Saturday, September 29, 2007

DODDS looking to give students AVID study habits

By Will Morris, Stars and Stripes
Pacific edition, Wednesday, September 26, 2007

TORII STATION, Okinawa--"One world, one binder."

One of the first lessons AVID teacher Brian Swenty tries to instill in his students at Osan Air Base, South Korea, is about organization.

"Many of our kids experience immediate success just by getting organized," Swenty, 32, said of his Advancement Via Individual Determination class, an elective offered in DODDS middle and high schools.

The program is designed to help "middle performing" students develop the academic skills and personal character needed to be successful in the grades they are in and prepare them for the next academic step to come, including college.

Swenty was one of 35 AVID teachers who gathered last week at the headquarters of Department of Defense Dependents Schools-Pacific on Okinawa.

By all accounts, the program is successful.

Melanie Bales, 47, the Pacific AVID coordinator, said that when compared to their counterparts, a greater percentage of AVID students go to college and graduate.

Bales said about 10 percent of DODDS middle and high school students are enrolled in the program.

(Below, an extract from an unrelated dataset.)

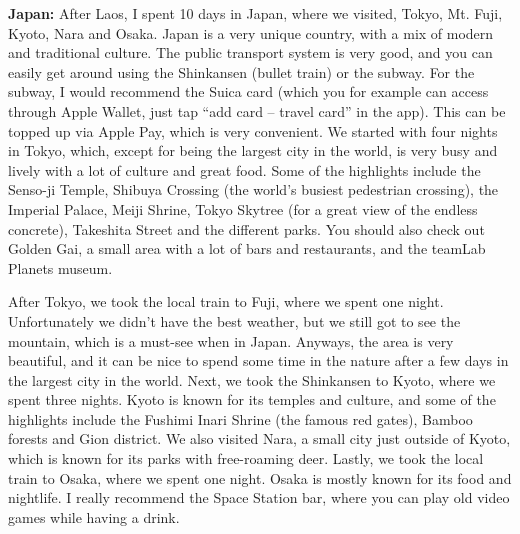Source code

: \textbf{Japan:} After Laos, I spent 10 days in Japan, where we visited, Tokyo, Mt. Fuji, Kyoto, Nara and Osaka. Japan is a very unique country, with a mix of modern and traditional culture. The public transport system is very good, and you can easily get around using the Shinkansen (bullet train) or the subway. For the subway, I would recommend the Suica card (which you for example can access through Apple Wallet, just tap ``add card -- travel card'' in the app). This can be topped up via Apple Pay, which is very convenient. We started with four nights in Tokyo, which, except for being the largest city in the world, is very busy and lively with a lot of culture and great food. Some of the highlights include the Senso-ji Temple, Shibuya Crossing (the world's busiest pedestrian crossing), the Imperial Palace, Meiji Shrine, Tokyo Skytree (for a great view of the endless concrete), Takeshita Street and the different parks. You should also check out Golden Gai, a small area with a lot of bars and restaurants, and the teamLab Planets museum.


After Tokyo, we took the local train to Fuji, where we spent one night. Unfortunately we didn't have the best weather, but we still got to see the mountain, which is a must-see when in Japan. Anyways, the area is very beautiful, and it can be nice to spend some time in the nature after a few days in the largest city in the world. Next, we took the Shinkansen to Kyoto, where we spent three nights. Kyoto is known for its temples and culture, and some of the highlights include the Fushimi Inari Shrine (the famous red gates), Bamboo forests and Gion district. We also visited Nara, a small city just outside of Kyoto, which is known for its parks with free-roaming deer. Lastly, we took the local train to Osaka, where we spent one night. Osaka is mostly known for its food and nightlife. I really recommend the Space Station bar, where you can play old video games while having a drink.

Children either are recruited into the program, or are admitted after testing.

Ed Fielder, 56, a middle school teacher at Yokosuka Naval Base, Japan, said students in the program must agree to a set of terms, including taking rigorous classes. All the requirements are laid out and students must sign a contract agreeing to meet them.

Fielder said a large part of the program has to do with raising the expectations that the students have of themselves, and the second part of the program is helping them meet those expectations.

"We motivate them, and then we monitor them," Fielder said.

AVID teachers said they try to develop the academic infrastructure students need to be successful. Students are taught organizational skills, time management, the process of writing and Cornell Note Taking, designed to help students memorize course work and analyze it.

Along with academic skills, the teachers said, they help students develop aspects of their character that are essential to academic success, such as team-building and social skills, and personal responsibility.

Thelberstine Buford, 46, a teacher at Daegu American School in South Korea, echoed Swenty’s thoughts that organization is the key to academic success.

Successfully maintaining "The Binder," as it is called, is worth 50 percent of her students’ grades, she said. All the work that students do for class, including notes and homework, is required to be in the notebook.

A large part of classwork for AVID students is getting them ready to apply to college and be successful there. Students study for entrance exams, learn about financial aid and even go on field trips to colleges and universities in the States.

"We spend a lot of time just getting them used to the culture of college," said Swenty.

The program isn’t without its challenges, however. Swenty, Fielder and Buford agreed that the program has a high turnover rate because military children tend to move around a lot.

"In a stateside school, if [a student] gets in AVID in the seventh grade, they’re going to stay in for six years," Bales said, adding that many AVID students in DODDS stay in the program for only two or three years before they move back to the States.